Recently, I auditioned to compete on a radio game show of puzzles, word games, and trivia. I completed an online test—or rather, about two thirds of it, it was impossible—and a phone interview, to make sure I was interesting enough for the “banter-with-the-host” section of the show. I was psyched to be selected, and made plans to attend the taping with another clergywoman, whom I called my “emotional support priest.”

“Are you nervous?” she asked as we boarded the train.

“Not really.” I assured her that, since there was no way to study, and the prize was a Rubiks’ Cube, the stakes were pretty low. My only goal, I told her, was not to embarrass myself on the radio. That was the only thing I was really nervous about.

When I took the stage for the first round, I felt confident. The show’s producer had oriented us, and assured us that the hosts were nice and that we would be fine. I usually kept up when I played along with the radio, and my opponent looked nervous enough herself.

This would usually be the part of the story where I froze, fell on my face, said something stupid, or swore on National Public Radio. But when the game began, something even more surprising happened.

I proceeded to completely destroy my opponent.

As it turns out, I’m pretty good at word games, and I like to win. Once I figured the pattern of the game, I was able to answer the questions quickly and correctly. I didn’t even have a problem with the buzzer, as I’d feared.

Somehow, I also had the mental bandwidth to realize that my behavior made it apparent that I was completely uncomfortable with winning.

In the first round, I answered each question with an upward inflection, implying that I wasn’t sure, even when I was. This phenomenon, known as “up-talk,” is a decidedly gendered way of speaking.

In the second round, I hung back a second after a really easy question. I had been so worried about embarrassing myself that I was now concerned that my opponent would be humiliated if she didn’t get to answer any questions. Then, of course, she got two in a row and I had to step it up again.

But the most ridiculous thing I did was halfway through the first round, when I turned to my opponent after answering a question correctly and mouthed, “I’m sorry.”

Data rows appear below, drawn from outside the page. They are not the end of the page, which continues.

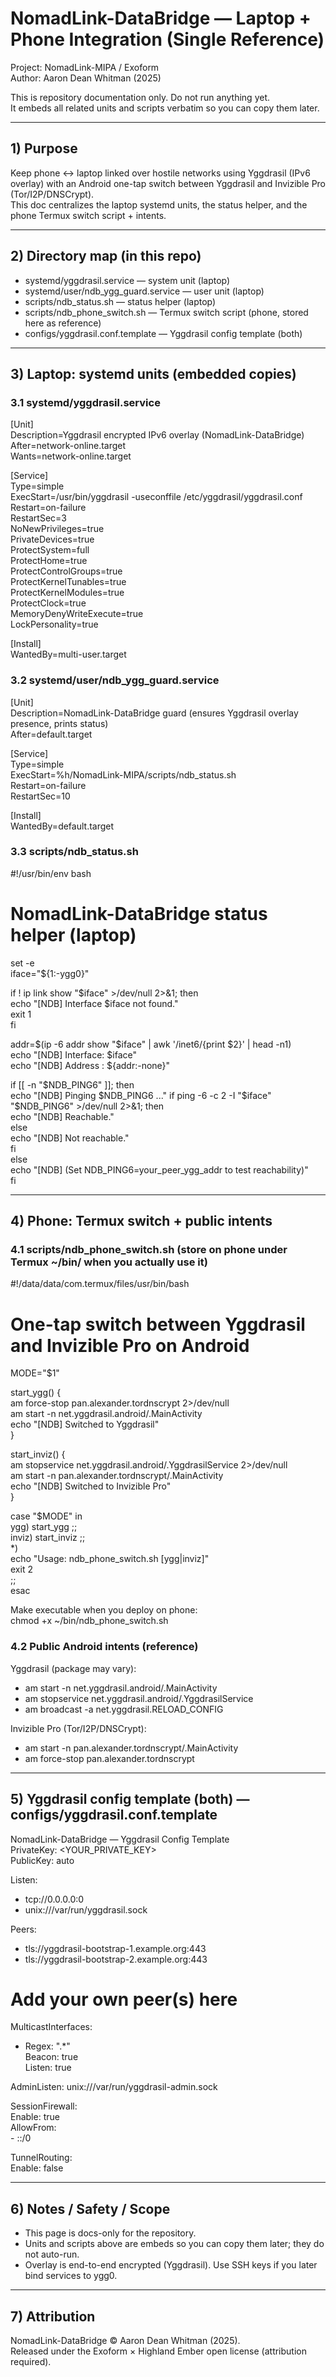 # NomadLink-DataBridge — Laptop + Phone Integration (Single Reference)
Project: NomadLink-MIPA / Exoform  
Author: Aaron Dean Whitman (2025)

This is repository documentation only. Do not run anything yet.  
It embeds all related units and scripts verbatim so you can copy them later.

---

## 1) Purpose
Keep phone ↔ laptop linked over hostile networks using Yggdrasil (IPv6 overlay) with an Android one-tap switch between Yggdrasil and Invizible Pro (Tor/I2P/DNSCrypt).  
This doc centralizes the laptop systemd units, the status helper, and the phone Termux switch script + intents.

---

## 2) Directory map (in this repo)
- systemd/yggdrasil.service — system unit (laptop)  
- systemd/user/ndb_ygg_guard.service — user unit (laptop)  
- scripts/ndb_status.sh — status helper (laptop)  
- scripts/ndb_phone_switch.sh — Termux switch script (phone, stored here as reference)  
- configs/yggdrasil.conf.template — Yggdrasil config template (both)

---

## 3) Laptop: systemd units (embedded copies)

### 3.1 systemd/yggdrasil.service
[Unit]  
Description=Yggdrasil encrypted IPv6 overlay (NomadLink-DataBridge)  
After=network-online.target  
Wants=network-online.target  

[Service]  
Type=simple  
ExecStart=/usr/bin/yggdrasil -useconffile /etc/yggdrasil/yggdrasil.conf  
Restart=on-failure  
RestartSec=3  
NoNewPrivileges=true  
PrivateDevices=true  
ProtectSystem=full  
ProtectHome=true  
ProtectControlGroups=true  
ProtectKernelTunables=true  
ProtectKernelModules=true  
ProtectClock=true  
MemoryDenyWriteExecute=true  
LockPersonality=true  

[Install]  
WantedBy=multi-user.target  

### 3.2 systemd/user/ndb_ygg_guard.service
[Unit]  
Description=NomadLink-DataBridge guard (ensures Yggdrasil overlay presence, prints status)  
After=default.target  

[Service]  
Type=simple  
ExecStart=%h/NomadLink-MIPA/scripts/ndb_status.sh  
Restart=on-failure  
RestartSec=10  

[Install]  
WantedBy=default.target  

### 3.3 scripts/ndb_status.sh
#!/usr/bin/env bash  
# NomadLink-DataBridge status helper (laptop)  
set -e  
iface="${1:-ygg0}"  

if ! ip link show "$iface" >/dev/null 2>&1; then  
  echo "[NDB] Interface $iface not found."  
  exit 1  
fi  

addr=$(ip -6 addr show "$iface" | awk '/inet6/{print $2}' | head -n1)  
echo "[NDB] Interface: $iface"  
echo "[NDB] Address  : ${addr:-none}"  

if [[ -n "$NDB_PING6" ]]; then  
  echo "[NDB] Pinging $NDB_PING6 ..."  
  if ping -6 -c 2 -I "$iface" "$NDB_PING6" >/dev/null 2>&1; then  
    echo "[NDB] Reachable."  
  else  
    echo "[NDB] Not reachable."  
  fi  
else  
  echo "[NDB] (Set NDB_PING6=your_peer_ygg_addr to test reachability)"  
fi  

---

## 4) Phone: Termux switch + public intents

### 4.1 scripts/ndb_phone_switch.sh (store on phone under Termux ~/bin/ when you actually use it)
#!/data/data/com.termux/files/usr/bin/bash  
# One-tap switch between Yggdrasil and Invizible Pro on Android  
MODE="$1"  

start_ygg() {  
  am force-stop pan.alexander.tordnscrypt 2>/dev/null  
  am start -n net.yggdrasil.android/.MainActivity  
  echo "[NDB] Switched to Yggdrasil"  
}  

start_inviz() {  
  am stopservice net.yggdrasil.android/.YggdrasilService 2>/dev/null  
  am start -n pan.alexander.tordnscrypt/.MainActivity  
  echo "[NDB] Switched to Invizible Pro"  
}  

case "$MODE" in  
  ygg)   start_ygg ;;  
  inviz) start_inviz ;;  
  *)  
    echo "Usage: ndb_phone_switch.sh [ygg|inviz]"  
    exit 2  
    ;;  
esac  

Make executable when you deploy on phone:  
chmod +x ~/bin/ndb_phone_switch.sh  

### 4.2 Public Android intents (reference)
Yggdrasil (package may vary):  
- am start -n net.yggdrasil.android/.MainActivity  
- am stopservice net.yggdrasil.android/.YggdrasilService  
- am broadcast -a net.yggdrasil.RELOAD_CONFIG  

Invizible Pro (Tor/I2P/DNSCrypt):  
- am start -n pan.alexander.tordnscrypt/.MainActivity  
- am force-stop pan.alexander.tordnscrypt  

---

## 5) Yggdrasil config template (both) — configs/yggdrasil.conf.template
NomadLink-DataBridge — Yggdrasil Config Template  
PrivateKey: <YOUR_PRIVATE_KEY>  
PublicKey: auto  

Listen:  
  - tcp://0.0.0.0:0  
  - unix:///var/run/yggdrasil.sock  

Peers:  
  - tls://yggdrasil-bootstrap-1.example.org:443  
  - tls://yggdrasil-bootstrap-2.example.org:443  
  # Add your own peer(s) here  

MulticastInterfaces:  
  - Regex: ".*"  
    Beacon: true  
    Listen: true  

AdminListen: unix:///var/run/yggdrasil-admin.sock  

SessionFirewall:  
  Enable: true  
  AllowFrom:  
    - ::/0  

TunnelRouting:  
  Enable: false  

---

## 6) Notes / Safety / Scope
- This page is docs-only for the repository.  
- Units and scripts above are embeds so you can copy them later; they do not auto-run.  
- Overlay is end-to-end encrypted (Yggdrasil). Use SSH keys if you later bind services to ygg0.  

---

## 7) Attribution
NomadLink-DataBridge © Aaron Dean Whitman (2025).  
Released under the Exoform × Highland Ember open license (attribution required).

That’s right, studio audience. I apologized for winning.

Why did I do this? Was it …

A) The questions were silly, and I felt weird excelling at something so trivial and ridiculous?

B) As a woman, I was socialized not to show off, and this felt like showing off?

C) I assumed that—even though my opponent was clearly a successful professional woman with a talent for dancing (as we’d learned in the “banter-with-host” section)—my opponent was emotionally fragile and wouldn’t be able to handle the loss?

D) All of the above?

Women get a lot of criticism for “up-talk,” but it’s no surprise that we use it. Many of us find it preferable to being labeled a “know-it-all” or “bossy” or any other words that are tossed our way when we act in a way that is traditionally masculine. We are told, when we succeed, that we are “intimidating” and “threatening” and that people—particularly men—won’t want to be around us.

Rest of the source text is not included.